L'histoire la plus intéressante est celle de cette étudiante dont la vie bascule lorsqu'elle réalise qu'elle est le sosie d'une star du web X... Sans aucune prise sur ce que pensent les gens d'elle elle comprend que toutes les relations qu'elle entreprendra seront issues de sa ressemblance. Une prédestination très dure mais la jeune fille fait ce qu'il faut pour se sortir de cette situation, jusqu'à rencontrer la personne à l'origine de ses problèmes. Une belle histoire sur les relations humaines d'où sort du positif.

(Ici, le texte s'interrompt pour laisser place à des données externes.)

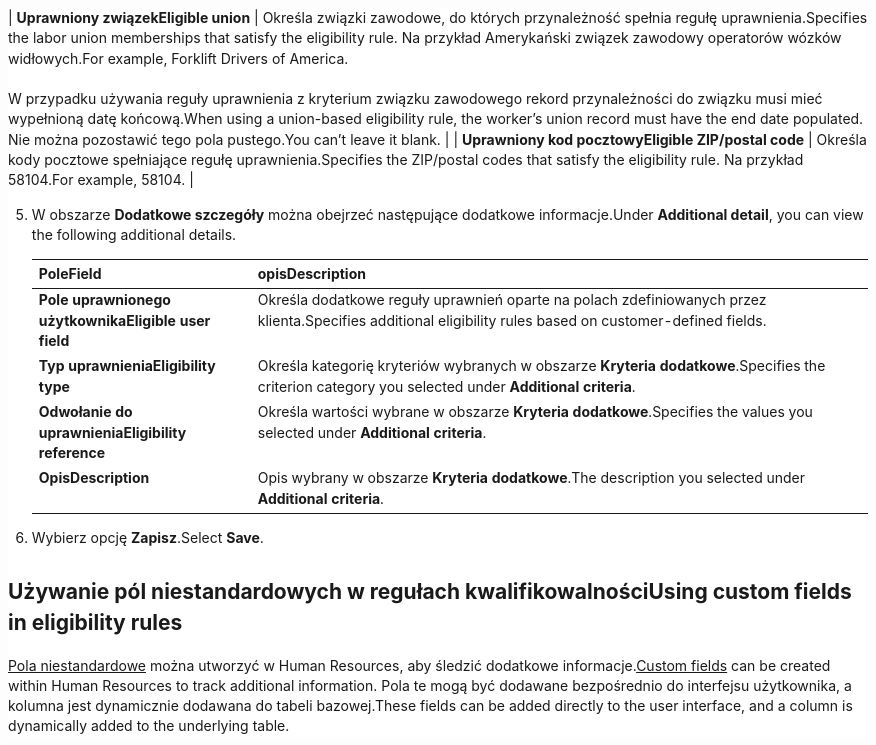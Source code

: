   | <span data-ttu-id="a02fb-184">**Uprawniony związek**</span><span class="sxs-lookup"><span data-stu-id="a02fb-184">**Eligible union**</span></span> | <span data-ttu-id="a02fb-185">Określa związki zawodowe, do których przynależność spełnia regułę uprawnienia.</span><span class="sxs-lookup"><span data-stu-id="a02fb-185">Specifies the labor union memberships that satisfy the eligibility rule.</span></span> <span data-ttu-id="a02fb-186">Na przykład Amerykański związek zawodowy operatorów wózków widłowych.</span><span class="sxs-lookup"><span data-stu-id="a02fb-186">For example, Forklift Drivers of America.</span></span> </br></br><span data-ttu-id="a02fb-187">W przypadku używania reguły uprawnienia z kryterium związku zawodowego rekord przynależności do związku musi mieć wypełnioną datę końcową.</span><span class="sxs-lookup"><span data-stu-id="a02fb-187">When using a union-based eligibility rule, the worker’s union record must have the end date populated.</span></span> <span data-ttu-id="a02fb-188">Nie można pozostawić tego pola pustego.</span><span class="sxs-lookup"><span data-stu-id="a02fb-188">You can’t leave it blank.</span></span> |
   | <span data-ttu-id="a02fb-189">**Uprawniony kod pocztowy**</span><span class="sxs-lookup"><span data-stu-id="a02fb-189">**Eligible ZIP/postal code**</span></span> | <span data-ttu-id="a02fb-190">Określa kody pocztowe spełniające regułę uprawnienia.</span><span class="sxs-lookup"><span data-stu-id="a02fb-190">Specifies the ZIP/postal codes that satisfy the eligibility rule.</span></span> <span data-ttu-id="a02fb-191">Na przykład 58104.</span><span class="sxs-lookup"><span data-stu-id="a02fb-191">For example, 58104.</span></span> |

5. <span data-ttu-id="a02fb-192">W obszarze **Dodatkowe szczegóły** można obejrzeć następujące dodatkowe informacje.</span><span class="sxs-lookup"><span data-stu-id="a02fb-192">Under **Additional detail**, you can view the following additional details.</span></span>

   | <span data-ttu-id="a02fb-193">Pole</span><span class="sxs-lookup"><span data-stu-id="a02fb-193">Field</span></span> | <span data-ttu-id="a02fb-194">opis</span><span class="sxs-lookup"><span data-stu-id="a02fb-194">Description</span></span> |
   | --- | --- |
   | <span data-ttu-id="a02fb-195">**Pole uprawnionego użytkownika**</span><span class="sxs-lookup"><span data-stu-id="a02fb-195">**Eligible user field**</span></span> | <span data-ttu-id="a02fb-196">Określa dodatkowe reguły uprawnień oparte na polach zdefiniowanych przez klienta.</span><span class="sxs-lookup"><span data-stu-id="a02fb-196">Specifies additional eligibility rules based on customer-defined fields.</span></span> |
   | <span data-ttu-id="a02fb-197">**Typ uprawnienia**</span><span class="sxs-lookup"><span data-stu-id="a02fb-197">**Eligibility type**</span></span> | <span data-ttu-id="a02fb-198">Określa kategorię kryteriów wybranych w obszarze **Kryteria dodatkowe**.</span><span class="sxs-lookup"><span data-stu-id="a02fb-198">Specifies the criterion category you selected under **Additional criteria**.</span></span> |
   | <span data-ttu-id="a02fb-199">**Odwołanie do uprawnienia**</span><span class="sxs-lookup"><span data-stu-id="a02fb-199">**Eligibility reference**</span></span> | <span data-ttu-id="a02fb-200">Określa wartości wybrane w obszarze **Kryteria dodatkowe**.</span><span class="sxs-lookup"><span data-stu-id="a02fb-200">Specifies the values you selected under **Additional criteria**.</span></span> |
   | <span data-ttu-id="a02fb-201">**Opis**</span><span class="sxs-lookup"><span data-stu-id="a02fb-201">**Description**</span></span> | <span data-ttu-id="a02fb-202">Opis wybrany w obszarze **Kryteria dodatkowe**.</span><span class="sxs-lookup"><span data-stu-id="a02fb-202">The description you selected under **Additional criteria**.</span></span> |

6. <span data-ttu-id="a02fb-203">Wybierz opcję **Zapisz**.</span><span class="sxs-lookup"><span data-stu-id="a02fb-203">Select **Save**.</span></span>

## <a name="using-custom-fields-in-eligibility-rules"></a><span data-ttu-id="a02fb-204">Używanie pól niestandardowych w regułach kwalifikowalności</span><span class="sxs-lookup"><span data-stu-id="a02fb-204">Using custom fields in eligibility rules</span></span>

<span data-ttu-id="a02fb-205">[Pola niestandardowe](hr-developer-custom-fields.md) można utworzyć w Human Resources, aby śledzić dodatkowe informacje.</span><span class="sxs-lookup"><span data-stu-id="a02fb-205">[Custom fields](hr-developer-custom-fields.md) can be created within Human Resources to track additional information.</span></span> <span data-ttu-id="a02fb-206">Pola te mogą być dodawane bezpośrednio do interfejsu użytkownika, a kolumna jest dynamicznie dodawana do tabeli bazowej.</span><span class="sxs-lookup"><span data-stu-id="a02fb-206">These fields can be added directly to the user interface, and a column is dynamically added to the underlying table.</span></span>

Tomine parle aussi de lui, au travers de cet étonnant récit du voyage de sa mère du Japon vers les Etats-Unis vu à la première personne, permettant des sortes de Haïkus graphiques... Cet album n'est pas destiné à tout public mais permettra aux curieux de connaître les différentes formes de BD et notamment aux amateurs de strip de découvrir un auteur très représentatif du milieu culturel et intellectuel américain d'aujourd'hui.
Lire sur le blog:
https://etagereimaginaire.wordpress.com/2019/07/31/les-intrus
"Les Intrus" est mon premier Tomine, auteur américain (mais métis d'origine japonaise...) de "romans graphiques", comme on dit pompeusement là-bas pour distinguer la BD un peu adulte du commun des comic books pour ados. Au bout de quelques pages des "Intrus" (le titre original de "Killing and Dying" n'est pourtant pas mal...), impossible de ne pas penser au génial Chris Ware (la minutie elliptique des dessins, superbes...) et à Daniel Clowes (la peinture terriblement dépressive d'une Amérique moyenne, citadine, aux espoirs et aspirations inévitablement déçus...). Au fil des pages de six de ce qu'on pourra qualifier de "nouvelles", qui n'ont d'ailleurs que peu de points communs (Tomine effectuant en outre des variations graphiques et narratives de l'une à l'autre), quelque chose de singulier s'impose néanmoins, une "petite musique" qui se révélera sans doute (il me faudra le confirmer avec d'autres livres...) "tominienne" : une sorte d'empathie, voire de tendresse envers ses personnages de blessés, voire de vaincus par la vie, se dessine discrètement derrière l'humour de certaines situations. Malgré les comportements légèrement déviants, ou simplement erratiques, des "héros" ordinaires des "Intrus", comportements qui sont souvent des stratégies d'évitement du désespoir une fois que tout s'est effondré, on reconnaît dans la douce prison de ces cases bien ordonnées par un Tomine qui, en bon "japonais", ne sacrifie jamais aux facilités du débordement demonstratif d'émotion, nos frères, nos soeurs de souffrance. "Les intrus" est un livre captivant, fascinant, plus complexe qu'il ne pourrait sembler de prime abord (même si Tomine ne joue jamais "au malin" comme Ware par exemple), un chef d'oeuvre en mode mineur.